Twelve-year old gymnast Tinja (Siiri Solalinna) is frequently the subject of her mother’s (Sophia Heikkilä) vlog ‘Lovely Everyday Life,’ but one day, the perfect world mom has on display is upended by a disoriented raven whose attempts to find its way out of her living room leave a trail of broken glass.  Tinja, who’s wrapped the terrified bird in a cloth, is horrified when her mother wrings its neck.  Later, she will find the bird barely alive in the forest and while she puts it out of its misery, she takes the egg she finds alongside it home, keeping it warm in the bowels of a pink teddy bear.  All of the outsized expectations and insecurities weighing upon Tinja feed the id of what she’s “Hatching.”


Laura's Review: B+

Director Hanna Bergholm makes her feature debut symbolizing puberty’s challenges exacerbated by a domineering, perfectionist mom in a Finnish fairy tale straight out of Grimm.  Writer Ilja Rautsi (of such shorts as "Helsinki Mansplaining Massacre" and "Night of the Living Dicks") wittily associates such things as bulimia with a mother bird’s regurgitation of food for its young while offering a monstrous version of motherhood as good, protective example compared to the reality on display here.  Production designer Päivi Kettunen, whose pink and aqua color scheme boasts wallpaper splashed with garish roses, presents a feminine world with a dark underbelly, Tinja’s bedroom featuring a carved colored cupboard from which to escape mom’s glass encased nest.

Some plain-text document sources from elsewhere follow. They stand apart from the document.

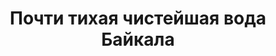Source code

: ---
title: 'Почти тихая чистейшая вода Байкала'
location: ''

tags: [all]
category: across-baikal-2011
---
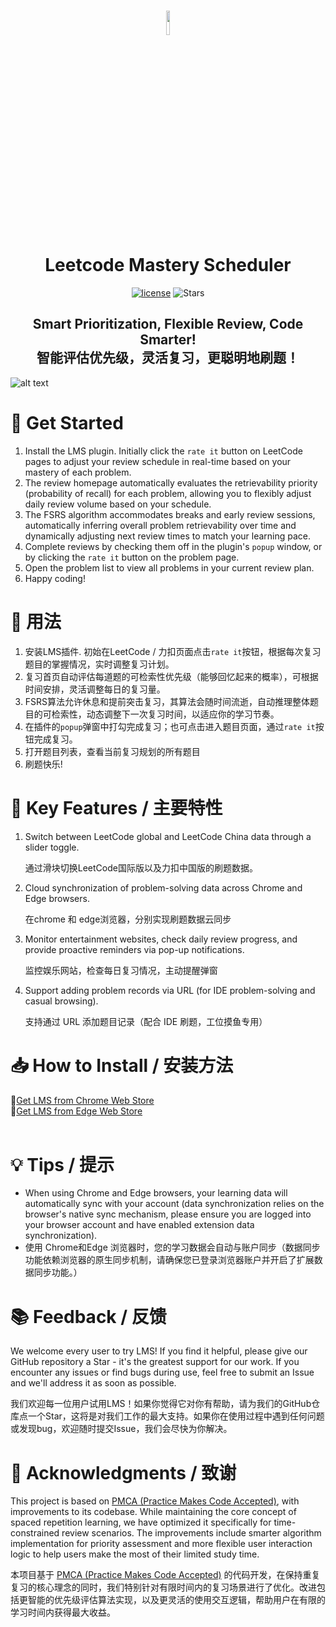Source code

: 
<h1 align="center">
  <img src="https://s2.loli.net/2025/02/13/pt3asz9ubdWrSxf.jpg" style="width: 10%;" />
  <br>
    <B>L</B>eetcode <B>M</B>astery<B> S</B>cheduler
  <br>
</h1>





<div align="center">

  [<img src="https://img.shields.io/badge/license-MIT-green.svg" alt="license"/>](https://github.com/xiaohajiayou/Leetcode-Mastery-Scheduler/blob/main/LICENSE)
  ![Stars](https://img.shields.io/github/stars/xiaohajiayou/Leetcode-Mastery-Scheduler)

</div>

<h2 align="center">
    Smart Prioritization, Flexible Review, Code Smarter!
    <br>
    智能评估优先级，灵活复习，更聪明地刷题！
</h2>

![alt text](https://s2.loli.net/2025/02/16/eNEV49CM8ABWdZ7.jpg)   

# 🚀 Get Started
1. Install the LMS plugin. Initially click the `rate it` button on LeetCode pages to adjust your review schedule in real-time based on your mastery of each problem.
2. The review homepage automatically evaluates the retrievability priority (probability of recall) for each problem, allowing you to flexibly adjust daily review volume based on your schedule.
3. The FSRS algorithm accommodates breaks and early review sessions, automatically inferring overall problem retrievability over time and dynamically adjusting next review times to match your learning pace.
4. Complete reviews by checking them off in the plugin's `popup` window, or by clicking the `rate it` button on the problem page.
5. Open the problem list to view all problems in your current review plan.
6. Happy coding!
# 🚀 用法
1. 安装LMS插件. 初始在LeetCode / 力扣页面点击`rate it`按钮，根据每次复习题目的掌握情况，实时调整复习计划。
2. 复习首页自动评估每道题的可检索性优先级（能够回忆起来的概率），可根据时间安排，灵活调整每日的复习量。
3. FSRS算法允许休息和提前突击复习，其算法会随时间流逝，自动推理整体题目的可检索性，动态调整下一次复习时间，以适应你的学习节奏。 
4. 在插件的`popup`弹窗中打勾完成复习；也可点击进入题目页面，通过`rate it`按钮完成复习。
5. 打开题目列表，查看当前复习规划的所有题目
6. 刷题快乐!




# 🔑 Key Features / 主要特性
1. Switch between LeetCode global and LeetCode China data through a slider toggle.
   
   通过滑块切换LeetCode国际版以及力扣中国版的刷题数据。

2. Cloud synchronization of problem-solving data across Chrome and Edge browsers.
   
   在chrome 和 edge浏览器，分别实现刷题数据云同步

3. Monitor entertainment websites, check daily review progress, and provide proactive reminders via pop-up notifications.
   
   监控娱乐网站，检查每日复习情况，主动提醒弹窗

4. Support adding problem records via URL (for IDE problem-solving and casual browsing).
   
   支持通过 URL 添加题目记录（配合 IDE 刷题，工位摸鱼专用）


    



    
# 📥 How to Install / 安装方法



<div >
🔗<a href="https://chromewebstore.google.com/detail/leetcode-mastery-schedule/cfohhebfjnjojkloclmlfjgjekmoinke">Get LMS from Chrome Web Store</a>
</div>

<div >
🔗<a href="https://microsoftedge.microsoft.com/addons/detail/leetcode-mastery-schedule/kmbccaknhoaekcoicbkgbkmcjfhbmfck?hl=zh-CN">Get LMS from Edge Web Store</a>
</div>

<br>


# 💡 Tips / 提示
   - When using Chrome and Edge browsers, your learning data will automatically sync with your account (data synchronization relies on the browser's native sync mechanism, please ensure you are logged into your browser account and have enabled extension data synchronization).
   - 使用 Chrome和Edge 浏览器时，您的学习数据会自动与账户同步（数据同步功能依赖浏览器的原生同步机制，请确保您已登录浏览器账户并开启了扩展数据同步功能。）

# 📚 **Feedback / 反馈**  
We welcome every user to try LMS! If you find it helpful, please give our GitHub repository a Star - it's the greatest support for our work. If you encounter any issues or find bugs during use, feel free to submit an Issue and we'll address it as soon as possible.

我们欢迎每一位用户试用LMS！如果你觉得它对你有帮助，请为我们的GitHub仓库点一个Star，这将是对我们工作的最大支持。如果你在使用过程中遇到任何问题或发现bug，欢迎随时提交Issue，我们会尽快为你解决。



# 🙏 Acknowledgments / 致谢
This project is based on [PMCA (Practice Makes Code Accepted)](https://github.com/HaolinZhong/PMCA), with improvements to its codebase. While maintaining the core concept of spaced repetition learning, we have optimized it specifically for time-constrained review scenarios. The improvements include smarter algorithm implementation for priority assessment and more flexible user interaction logic to help users make the most of their limited study time.

本项目基于 [PMCA (Practice Makes Code Accepted)](https://github.com/HaolinZhong/PMCA) 的代码开发，在保持重复复习的核心理念的同时，我们特别针对有限时间内的复习场景进行了优化。改进包括更智能的优先级评估算法实现，以及更灵活的使用交互逻辑，帮助用户在有限的学习时间内获得最大收益。



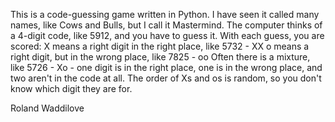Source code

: This is a code-guessing game written in Python.
I have seen it called many names, like Cows and Bulls, but I call it Mastermind.
The computer thinks of a 4-digit code, like 5912, and you have to guess it.
With each guess, you are scored:
    X means a right digit in the right place, like 5732 - XX
    o means a right digit, but in the wrong place, like 7825 - oo
    Often there is a mixture, like 5726 - Xo - one digit is in the right place,
    one is in the wrong place, and two aren't in the code at all. The order
    of Xs and os is random, so you don't know which digit they are for.

Roland Waddilove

Tinja’s entire existence revolves around an upcoming competition, one which her coach (Saija Lentonen) prepares her for with restraint while mom continually pushes, watching like a hawk.  We’re happy for the little girl when a girl her own age, Reetta (Ida Määttänen), moves in next door with her adorable dog, but when Reetta shows up in the gymnasium and proves a better gymnast we sense her days are numbered.  At home, Tinja’s cuckolded dad (Jani Volanen) is a kind but ineffective milquetoast and younger brother Matias (Oiva Ollila) is convinced she’s a monster.  Then Tinja returns home one day to find mom in a compromising position with handyman Tero (Reino Nordin), who will turn out to have a surprising influence on the course of events.

If at first you find the giant animatronic puppet which emerges from Tinja’s ever-growing egg a bit silly, stay with it as “Hatching” goes to some unexpected, even moving, places.  It is an assured debut which is more complex than its premise might suggest.



Robin's Review: B-


IFC Midnight releases "Hatching" in theaters on 4/29/22 and everywhere you watch movies on 5/17/22.